### INSTRUCTIONS TO FOLLOW
Provide the number of lines in the records that hold the string "commutant", without any other words.

### EXCERPTED DATA

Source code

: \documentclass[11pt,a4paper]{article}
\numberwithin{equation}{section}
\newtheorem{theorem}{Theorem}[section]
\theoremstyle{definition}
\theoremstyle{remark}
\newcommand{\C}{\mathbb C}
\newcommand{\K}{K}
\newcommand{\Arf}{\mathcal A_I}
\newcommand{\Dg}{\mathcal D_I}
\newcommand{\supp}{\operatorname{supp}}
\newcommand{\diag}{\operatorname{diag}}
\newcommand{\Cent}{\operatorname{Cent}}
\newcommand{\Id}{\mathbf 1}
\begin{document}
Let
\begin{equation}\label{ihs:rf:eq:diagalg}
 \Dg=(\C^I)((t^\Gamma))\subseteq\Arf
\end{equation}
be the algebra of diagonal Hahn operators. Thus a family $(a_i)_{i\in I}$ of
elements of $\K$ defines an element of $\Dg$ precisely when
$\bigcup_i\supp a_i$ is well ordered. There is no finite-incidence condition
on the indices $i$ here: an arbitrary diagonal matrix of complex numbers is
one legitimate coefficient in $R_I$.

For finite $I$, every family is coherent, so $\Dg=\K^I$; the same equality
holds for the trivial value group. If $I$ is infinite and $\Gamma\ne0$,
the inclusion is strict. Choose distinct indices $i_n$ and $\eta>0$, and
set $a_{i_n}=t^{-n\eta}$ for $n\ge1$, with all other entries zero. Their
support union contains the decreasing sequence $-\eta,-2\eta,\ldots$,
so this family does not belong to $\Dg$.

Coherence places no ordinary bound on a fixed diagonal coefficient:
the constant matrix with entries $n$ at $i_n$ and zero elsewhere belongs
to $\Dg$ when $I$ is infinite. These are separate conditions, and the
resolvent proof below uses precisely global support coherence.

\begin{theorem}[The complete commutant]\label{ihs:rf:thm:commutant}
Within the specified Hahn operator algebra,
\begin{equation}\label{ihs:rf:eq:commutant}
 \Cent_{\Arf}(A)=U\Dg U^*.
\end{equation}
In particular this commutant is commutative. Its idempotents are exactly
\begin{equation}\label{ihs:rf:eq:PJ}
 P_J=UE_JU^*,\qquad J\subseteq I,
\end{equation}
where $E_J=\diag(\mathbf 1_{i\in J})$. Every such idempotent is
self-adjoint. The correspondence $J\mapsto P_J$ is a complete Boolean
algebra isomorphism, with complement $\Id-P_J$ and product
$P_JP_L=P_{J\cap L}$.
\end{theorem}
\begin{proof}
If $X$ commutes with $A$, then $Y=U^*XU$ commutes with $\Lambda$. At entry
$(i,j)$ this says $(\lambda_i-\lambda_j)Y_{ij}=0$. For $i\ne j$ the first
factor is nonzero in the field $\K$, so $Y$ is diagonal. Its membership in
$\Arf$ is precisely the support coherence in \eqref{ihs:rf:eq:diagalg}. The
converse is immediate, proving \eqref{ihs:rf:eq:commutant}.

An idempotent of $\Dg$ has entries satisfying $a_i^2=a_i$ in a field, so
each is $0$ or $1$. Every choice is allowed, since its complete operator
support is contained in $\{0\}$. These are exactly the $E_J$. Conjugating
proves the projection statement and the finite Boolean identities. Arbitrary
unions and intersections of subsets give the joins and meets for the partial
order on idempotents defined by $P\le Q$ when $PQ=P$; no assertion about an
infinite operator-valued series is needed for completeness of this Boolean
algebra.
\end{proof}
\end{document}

### SOLVED PROBLEM
4